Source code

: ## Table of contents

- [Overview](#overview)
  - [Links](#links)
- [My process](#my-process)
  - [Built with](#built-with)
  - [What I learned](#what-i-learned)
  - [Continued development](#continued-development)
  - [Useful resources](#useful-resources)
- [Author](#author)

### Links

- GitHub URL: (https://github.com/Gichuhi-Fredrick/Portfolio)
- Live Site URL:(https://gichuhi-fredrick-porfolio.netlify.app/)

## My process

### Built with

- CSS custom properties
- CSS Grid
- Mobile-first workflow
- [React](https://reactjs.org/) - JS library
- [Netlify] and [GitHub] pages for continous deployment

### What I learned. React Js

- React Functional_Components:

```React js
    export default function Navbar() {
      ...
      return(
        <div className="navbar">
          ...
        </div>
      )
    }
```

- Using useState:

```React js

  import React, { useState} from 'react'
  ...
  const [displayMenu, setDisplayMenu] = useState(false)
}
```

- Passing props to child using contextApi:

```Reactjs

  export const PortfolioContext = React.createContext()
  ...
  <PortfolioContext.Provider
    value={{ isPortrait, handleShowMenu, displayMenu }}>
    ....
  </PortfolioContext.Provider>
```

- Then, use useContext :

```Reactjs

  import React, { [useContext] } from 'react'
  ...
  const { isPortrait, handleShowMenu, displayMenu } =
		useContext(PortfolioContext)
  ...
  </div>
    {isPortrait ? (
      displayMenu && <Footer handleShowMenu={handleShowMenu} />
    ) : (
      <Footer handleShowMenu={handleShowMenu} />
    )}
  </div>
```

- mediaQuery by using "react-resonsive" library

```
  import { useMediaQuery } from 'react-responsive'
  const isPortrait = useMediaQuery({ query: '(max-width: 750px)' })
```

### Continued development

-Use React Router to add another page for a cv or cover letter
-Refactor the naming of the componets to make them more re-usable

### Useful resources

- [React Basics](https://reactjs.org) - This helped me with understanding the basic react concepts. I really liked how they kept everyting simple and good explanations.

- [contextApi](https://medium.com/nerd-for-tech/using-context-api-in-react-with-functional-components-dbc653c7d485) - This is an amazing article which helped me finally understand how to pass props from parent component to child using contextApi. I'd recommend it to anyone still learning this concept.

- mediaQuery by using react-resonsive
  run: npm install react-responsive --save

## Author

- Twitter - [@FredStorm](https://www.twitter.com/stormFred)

**Brief:** Please copy the data in full, character for character.

**Result below:**
Source code

: ## Table of contents

- [Overview](#overview)
  - [Links](#links)
- [My process](#my-process)
  - [Built with](#built-with)
  - [What I learned](#what-i-learned)
  - [Continued development](#continued-development)
  - [Useful resources](#useful-resources)
- [Author](#author)

### Links

- GitHub URL: (https://github.com/Gichuhi-Fredrick/Portfolio)
- Live Site URL:(https://gichuhi-fredrick-porfolio.netlify.app/)

## My process

### Built with

- CSS custom properties
- CSS Grid
- Mobile-first workflow
- [React](https://reactjs.org/) - JS library
- [Netlify] and [GitHub] pages for continous deployment

### What I learned. React Js

- React Functional_Components:

```React js
    export default function Navbar() {
      ...
      return(
        <div className="navbar">
          ...
        </div>
      )
    }
```

- Using useState:

```React js

  import React, { useState} from 'react'
  ...
  const [displayMenu, setDisplayMenu] = useState(false)
}
```

- Passing props to child using contextApi:

```Reactjs

  export const PortfolioContext = React.createContext()
  ...
  <PortfolioContext.Provider
    value={{ isPortrait, handleShowMenu, displayMenu }}>
    ....
  </PortfolioContext.Provider>
```

- Then, use useContext :

```Reactjs

  import React, { [useContext] } from 'react'
  ...
  const { isPortrait, handleShowMenu, displayMenu } =
		useContext(PortfolioContext)
  ...
  </div>
    {isPortrait ? (
      displayMenu && <Footer handleShowMenu={handleShowMenu} />
    ) : (
      <Footer handleShowMenu={handleShowMenu} />
    )}
  </div>
```

- mediaQuery by using "react-resonsive" library

```
  import { useMediaQuery } from 'react-responsive'
  const isPortrait = useMediaQuery({ query: '(max-width: 750px)' })
```

### Continued development

-Use React Router to add another page for a cv or cover letter
-Refactor the naming of the componets to make them more re-usable

### Useful resources

- [React Basics](https://reactjs.org) - This helped me with understanding the basic react concepts. I really liked how they kept everyting simple and good explanations.

- [contextApi](https://medium.com/nerd-for-tech/using-context-api-in-react-with-functional-components-dbc653c7d485) - This is an amazing article which helped me finally understand how to pass props from parent component to child using contextApi. I'd recommend it to anyone still learning this concept.

- mediaQuery by using react-resonsive
  run: npm install react-responsive --save

## Author

- Twitter - [@FredStorm](https://www.twitter.com/stormFred)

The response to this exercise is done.